Uma análise da Polícia Federal identificou “discrepâncias significativas” nas movimentações financeiras de três ex-assessores de ministros do Superior Tribunal de Justiça (STJ), levantando suspeitas de omissão de receitas e transações não declaradas. A apuração faz parte de inquéritos que investigam a suposta venda de decisões judiciais e o vazamento de informações sigilosas. As informações constam em documentos sigilosos obtidos pela Folha de S.Paulo.
Os alvos são Daimler Alberto de Campos, que foi chefe de gabinete da ministra Isabel Gallotti; Rodrigo Falcão de Oliveira Andrade, ex-chefe de gabinete do ministro Og Fernandes; e Márcio José Toledo Pinto, que atuou no gabinete da ministra Nancy Andrighi e também passou pelo gabinete de Gallotti. Os ministros não são investigados.
Segundo os relatórios da PF, há diferenças relevantes entre os valores declarados à Receita Federal e as movimentações bancárias realizadas por esses ex-servidores entre 2019 e 2023. “O maior descompasso foi verificado no ano de 2023, quando a movimentação financeira atingiu o dobro da receita declarada no respectivo ano”, diz trecho do documento sobre Daimler.

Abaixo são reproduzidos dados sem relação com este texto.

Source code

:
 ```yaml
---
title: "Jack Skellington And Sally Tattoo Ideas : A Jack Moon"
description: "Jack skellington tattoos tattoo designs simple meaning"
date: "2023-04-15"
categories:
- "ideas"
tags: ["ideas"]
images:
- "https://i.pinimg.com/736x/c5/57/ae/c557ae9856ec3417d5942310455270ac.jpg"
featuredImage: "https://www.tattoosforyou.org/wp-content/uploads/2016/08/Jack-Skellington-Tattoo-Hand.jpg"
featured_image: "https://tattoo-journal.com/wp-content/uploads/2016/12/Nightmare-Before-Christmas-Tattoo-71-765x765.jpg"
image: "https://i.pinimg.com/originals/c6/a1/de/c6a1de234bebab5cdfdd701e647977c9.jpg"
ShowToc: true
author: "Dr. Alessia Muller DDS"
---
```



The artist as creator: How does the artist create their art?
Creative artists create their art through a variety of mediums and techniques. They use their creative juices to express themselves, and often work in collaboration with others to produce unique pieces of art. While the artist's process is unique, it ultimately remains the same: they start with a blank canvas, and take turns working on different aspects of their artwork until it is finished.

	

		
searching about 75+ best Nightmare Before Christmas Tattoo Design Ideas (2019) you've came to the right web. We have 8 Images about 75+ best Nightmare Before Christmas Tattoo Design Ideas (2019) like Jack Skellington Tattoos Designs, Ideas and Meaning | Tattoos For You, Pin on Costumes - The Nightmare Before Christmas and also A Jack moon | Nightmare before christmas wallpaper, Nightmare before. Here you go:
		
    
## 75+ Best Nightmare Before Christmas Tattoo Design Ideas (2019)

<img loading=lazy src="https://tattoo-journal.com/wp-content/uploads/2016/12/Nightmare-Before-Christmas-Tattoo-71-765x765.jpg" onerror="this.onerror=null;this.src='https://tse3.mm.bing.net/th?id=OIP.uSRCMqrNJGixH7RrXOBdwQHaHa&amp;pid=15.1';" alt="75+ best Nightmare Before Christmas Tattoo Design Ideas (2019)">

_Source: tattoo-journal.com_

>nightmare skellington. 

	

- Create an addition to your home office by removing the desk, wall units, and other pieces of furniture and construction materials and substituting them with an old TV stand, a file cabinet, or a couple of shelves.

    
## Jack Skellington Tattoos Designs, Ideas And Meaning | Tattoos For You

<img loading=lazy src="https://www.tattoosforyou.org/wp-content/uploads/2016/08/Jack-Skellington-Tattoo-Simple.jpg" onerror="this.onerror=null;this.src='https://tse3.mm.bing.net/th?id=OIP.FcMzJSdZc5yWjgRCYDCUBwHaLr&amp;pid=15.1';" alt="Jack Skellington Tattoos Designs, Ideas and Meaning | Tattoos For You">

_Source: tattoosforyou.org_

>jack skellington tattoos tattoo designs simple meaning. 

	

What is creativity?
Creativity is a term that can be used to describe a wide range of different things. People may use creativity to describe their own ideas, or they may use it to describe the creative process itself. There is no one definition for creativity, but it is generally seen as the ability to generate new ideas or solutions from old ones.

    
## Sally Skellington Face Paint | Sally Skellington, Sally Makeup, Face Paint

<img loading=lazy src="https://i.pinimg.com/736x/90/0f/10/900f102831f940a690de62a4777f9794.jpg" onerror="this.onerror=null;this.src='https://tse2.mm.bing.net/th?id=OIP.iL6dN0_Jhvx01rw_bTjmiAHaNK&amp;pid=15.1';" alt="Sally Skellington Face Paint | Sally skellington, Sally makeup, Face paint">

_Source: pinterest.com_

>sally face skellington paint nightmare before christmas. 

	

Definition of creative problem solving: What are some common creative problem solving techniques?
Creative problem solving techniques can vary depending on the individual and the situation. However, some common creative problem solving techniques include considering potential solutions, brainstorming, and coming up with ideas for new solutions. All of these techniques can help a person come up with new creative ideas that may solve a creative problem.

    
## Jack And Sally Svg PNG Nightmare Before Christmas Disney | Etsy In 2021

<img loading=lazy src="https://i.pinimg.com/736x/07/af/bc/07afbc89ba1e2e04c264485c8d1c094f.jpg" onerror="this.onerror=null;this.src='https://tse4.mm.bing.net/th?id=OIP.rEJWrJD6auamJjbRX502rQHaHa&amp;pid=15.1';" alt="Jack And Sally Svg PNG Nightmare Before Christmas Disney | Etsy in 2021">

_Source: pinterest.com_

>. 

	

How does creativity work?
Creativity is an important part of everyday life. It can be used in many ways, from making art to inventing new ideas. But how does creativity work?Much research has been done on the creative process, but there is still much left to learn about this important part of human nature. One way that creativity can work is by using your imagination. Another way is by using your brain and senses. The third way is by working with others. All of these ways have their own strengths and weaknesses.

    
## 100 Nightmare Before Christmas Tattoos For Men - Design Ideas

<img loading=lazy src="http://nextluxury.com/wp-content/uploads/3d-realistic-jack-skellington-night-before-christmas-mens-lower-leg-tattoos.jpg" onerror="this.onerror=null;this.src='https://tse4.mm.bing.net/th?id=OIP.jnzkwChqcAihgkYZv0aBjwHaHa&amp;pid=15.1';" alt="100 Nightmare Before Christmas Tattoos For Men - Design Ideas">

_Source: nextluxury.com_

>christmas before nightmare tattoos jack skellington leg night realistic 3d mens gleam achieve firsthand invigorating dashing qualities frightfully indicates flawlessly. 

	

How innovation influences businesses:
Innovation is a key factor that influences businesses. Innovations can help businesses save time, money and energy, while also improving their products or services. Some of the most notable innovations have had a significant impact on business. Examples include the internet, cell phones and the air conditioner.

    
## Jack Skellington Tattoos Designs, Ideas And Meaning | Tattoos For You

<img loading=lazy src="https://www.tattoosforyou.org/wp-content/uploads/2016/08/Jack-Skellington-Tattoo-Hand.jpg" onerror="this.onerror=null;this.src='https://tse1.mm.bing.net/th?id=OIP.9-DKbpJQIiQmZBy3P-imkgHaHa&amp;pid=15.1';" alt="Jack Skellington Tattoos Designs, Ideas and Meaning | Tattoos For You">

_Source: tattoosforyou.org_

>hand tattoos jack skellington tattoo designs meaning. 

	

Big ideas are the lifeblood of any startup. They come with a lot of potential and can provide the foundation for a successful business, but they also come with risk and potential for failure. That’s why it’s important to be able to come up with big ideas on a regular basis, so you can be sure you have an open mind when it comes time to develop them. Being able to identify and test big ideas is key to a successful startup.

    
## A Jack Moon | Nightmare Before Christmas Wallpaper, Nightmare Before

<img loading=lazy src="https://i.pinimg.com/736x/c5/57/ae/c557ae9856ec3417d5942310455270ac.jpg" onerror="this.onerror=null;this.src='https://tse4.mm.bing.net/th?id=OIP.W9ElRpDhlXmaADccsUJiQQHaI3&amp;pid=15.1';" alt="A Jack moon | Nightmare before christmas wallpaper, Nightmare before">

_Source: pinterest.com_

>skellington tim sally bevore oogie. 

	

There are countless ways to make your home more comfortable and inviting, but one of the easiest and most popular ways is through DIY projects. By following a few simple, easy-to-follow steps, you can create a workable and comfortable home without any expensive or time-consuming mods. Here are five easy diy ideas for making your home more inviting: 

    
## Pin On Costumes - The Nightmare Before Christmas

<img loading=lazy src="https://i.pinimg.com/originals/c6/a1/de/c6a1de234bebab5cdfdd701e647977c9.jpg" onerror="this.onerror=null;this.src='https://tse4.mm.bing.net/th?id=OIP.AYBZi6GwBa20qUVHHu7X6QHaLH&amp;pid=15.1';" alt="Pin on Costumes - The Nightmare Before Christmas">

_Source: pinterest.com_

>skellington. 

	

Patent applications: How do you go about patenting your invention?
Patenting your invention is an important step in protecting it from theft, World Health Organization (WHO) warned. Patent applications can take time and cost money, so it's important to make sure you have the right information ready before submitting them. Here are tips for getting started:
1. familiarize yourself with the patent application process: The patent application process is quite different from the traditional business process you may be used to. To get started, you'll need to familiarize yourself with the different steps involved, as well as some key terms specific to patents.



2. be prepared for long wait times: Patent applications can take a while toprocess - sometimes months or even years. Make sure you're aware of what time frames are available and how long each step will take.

Em relação a Rodrigo Falcão, as suspeitas incluem o vazamento de informações sobre a Operação Faroeste, que investiga esquema semelhante no Tribunal de Justiça da Bahia. A PF também destaca a existência de um “vínculo de profunda confiança” entre ele e o ministro Og Fernandes. Falcão teria atuado como uma espécie de “ajudante de ordens”, cuidando de tarefas pessoais como pagamento de boletos e organização financeira do ministro e de sua esposa, o que, para os investigadores, reforça o grau de proximidade.
Já Márcio Toledo é apontado por possível manipulação de minutas internas de decisões judiciais, realizadas em poucos minutos e de forma a impedir o rastreamento por terceiros. Além disso, sua evolução patrimonial e os gastos com cartão de crédito em 2023 levantaram sinais de alerta, conforme relatório da Polícia Federal.
As investigações, conduzidas sob supervisão do ministro Cristiano Zanin, do Supremo Tribunal Federal (STF), também buscam conexões dos ex-assessores com o lobista Andreson de Oliveira Gonçalves. Ele é suspeito de intermediar negociações para influenciar decisões dentro do STJ. Em conversas interceptadas pela PF, Andreson citou Daimler como suposto beneficiário de pagamentos, embora não tenha havido diálogos diretos entre eles.
A defesa de Daimler negou irregularidades. Já a de Márcio Toledo afirmou que se manifestará nos autos. Rodrigo Falcão não respondeu à reportagem.
Procuradas, as ministras Isabel Gallotti e Nancy Andrighi afirmaram que não comentam “fatos e comportamentos de terceiros investigados pelo Supremo Tribunal Federal”. O ministro Og Fernandes não se pronunciou.
As funções exercidas por chefes de gabinete no STJ, conforme documentos internos da corte, abrangem uma ampla gama de atribuições e podem incluir quaisquer tarefas delegadas diretamente pelos ministros.